Une disparition entre les allées, se décaler et disparaître un momentm ou disparaître pour de bon, je pense au vent qui emporte tout, les échelles de souvenirs envolées au-dessus des toits, une tranchée dans le sable que j'avais creusée par mauvais temps, des poumons comme des caves incendiées, des bourrasques pour les morts, je suis restée allongée à l'abri de la fumée dépotoir, à raser le sol, à manger les embruns, les mains droguées avec ta langue d'algues douces, le doigt glissé dans la bouche, on se crée l'évasion dans nos yeux qui se ferment, dans nos corps qui marchent, dans nos corps qui se replient, dans nos corps qui dégringolent, nos paupières éclaboussées d'air, l'air de ta bouche qui rampe, sur nos corps qui se peignent, nos yeux d`eau battante recouverts, et nos cheveux d'oiseaux fous, et nos cheveux dans le toucher de l'eau et des fous de Bassens, le toucher de ta peau qui ne voudrait glisser qu'entre mes mains, les pluies d'orage dans nos glaces, cette finesse appuyée et humide des liquides qui coulent sur les membres, tes grains de beauté, mon évasion d'eau salée, nos clapotis à boire et la buée pour se dessiner dans la terre.

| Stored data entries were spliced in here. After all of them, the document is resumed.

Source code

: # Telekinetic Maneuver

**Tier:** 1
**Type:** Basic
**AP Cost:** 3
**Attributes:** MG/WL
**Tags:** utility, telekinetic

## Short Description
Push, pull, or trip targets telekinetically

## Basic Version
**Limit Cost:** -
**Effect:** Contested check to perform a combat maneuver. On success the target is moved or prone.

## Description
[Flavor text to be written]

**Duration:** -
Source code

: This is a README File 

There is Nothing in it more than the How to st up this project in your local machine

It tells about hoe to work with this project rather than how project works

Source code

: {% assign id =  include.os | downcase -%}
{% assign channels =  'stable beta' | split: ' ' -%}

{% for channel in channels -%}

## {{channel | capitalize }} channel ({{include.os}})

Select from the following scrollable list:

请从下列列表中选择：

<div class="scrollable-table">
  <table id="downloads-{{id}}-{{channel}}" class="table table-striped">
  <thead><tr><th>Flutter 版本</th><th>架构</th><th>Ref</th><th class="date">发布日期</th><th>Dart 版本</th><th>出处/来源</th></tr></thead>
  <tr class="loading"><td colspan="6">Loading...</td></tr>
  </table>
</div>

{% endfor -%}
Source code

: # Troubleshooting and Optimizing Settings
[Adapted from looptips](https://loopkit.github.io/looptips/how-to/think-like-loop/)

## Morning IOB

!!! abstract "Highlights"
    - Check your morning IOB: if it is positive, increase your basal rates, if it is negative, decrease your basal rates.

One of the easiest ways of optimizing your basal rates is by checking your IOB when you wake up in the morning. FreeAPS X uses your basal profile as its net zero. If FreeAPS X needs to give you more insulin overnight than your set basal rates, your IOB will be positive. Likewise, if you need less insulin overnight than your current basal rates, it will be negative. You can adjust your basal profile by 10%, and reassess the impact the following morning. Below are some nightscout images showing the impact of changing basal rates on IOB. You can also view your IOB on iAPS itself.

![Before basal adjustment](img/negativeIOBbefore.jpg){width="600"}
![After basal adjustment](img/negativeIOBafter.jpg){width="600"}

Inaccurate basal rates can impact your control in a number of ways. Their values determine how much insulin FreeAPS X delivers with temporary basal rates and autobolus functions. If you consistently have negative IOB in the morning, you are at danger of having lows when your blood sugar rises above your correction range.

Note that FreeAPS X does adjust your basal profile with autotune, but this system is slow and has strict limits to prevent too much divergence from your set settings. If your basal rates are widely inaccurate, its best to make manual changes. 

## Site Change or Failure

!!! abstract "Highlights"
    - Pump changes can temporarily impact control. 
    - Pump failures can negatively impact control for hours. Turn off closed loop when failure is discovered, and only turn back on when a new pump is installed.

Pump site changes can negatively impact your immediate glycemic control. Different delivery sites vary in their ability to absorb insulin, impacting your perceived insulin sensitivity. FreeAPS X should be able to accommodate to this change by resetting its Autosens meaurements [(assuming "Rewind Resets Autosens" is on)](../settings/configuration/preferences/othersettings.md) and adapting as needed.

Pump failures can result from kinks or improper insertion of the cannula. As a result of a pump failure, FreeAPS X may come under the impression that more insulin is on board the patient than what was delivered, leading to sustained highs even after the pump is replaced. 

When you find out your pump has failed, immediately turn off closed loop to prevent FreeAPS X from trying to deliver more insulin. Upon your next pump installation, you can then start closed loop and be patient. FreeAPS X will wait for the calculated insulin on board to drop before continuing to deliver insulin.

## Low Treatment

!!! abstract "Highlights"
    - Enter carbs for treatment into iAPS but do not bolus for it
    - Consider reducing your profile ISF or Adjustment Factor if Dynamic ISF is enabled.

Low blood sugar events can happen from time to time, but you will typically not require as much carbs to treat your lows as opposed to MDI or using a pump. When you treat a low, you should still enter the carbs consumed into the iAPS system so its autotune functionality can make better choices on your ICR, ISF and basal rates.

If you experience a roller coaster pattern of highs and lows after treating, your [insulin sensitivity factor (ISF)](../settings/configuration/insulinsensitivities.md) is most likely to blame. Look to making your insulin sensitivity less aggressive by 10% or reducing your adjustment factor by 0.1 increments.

Un bonheur d'air pénétré, j'ai longé suintante tes pénétrations, j'ai marché dans le rouge, dans la mousse garance en foncé, dans le verre j'ai crié l'oxygène à la maximale profondeur orgasmique de respirer notre vie en se tuant d'Amour et qu'est-ce que ça m'fait trembler.

Mes sensations, le plasma qui coule de tes plaies.

S'insuffler l'Or d'Aimer, libérer la bouche, la bouche de la statue, ma statue assise en position d'homme aspiré, le cœur balançoire au cœur d'une larme, un sourire à ne pas faire, les sourires sans ailes, les sourires sans mains, les limites imberbes.

L'évasion, la substance vitale m'aime, le grand huit et vomir de plaisir, des lettres ad infinitum ouvertes, des lettres qui remontent à la surface, un asile de suicides colorés illuminant le noir continuellement, l'obscurité déchiquetée, par cloque, en claque exerçant la pression des mains qui poussent le corps à se relever, ma bouche dans tes aspérités.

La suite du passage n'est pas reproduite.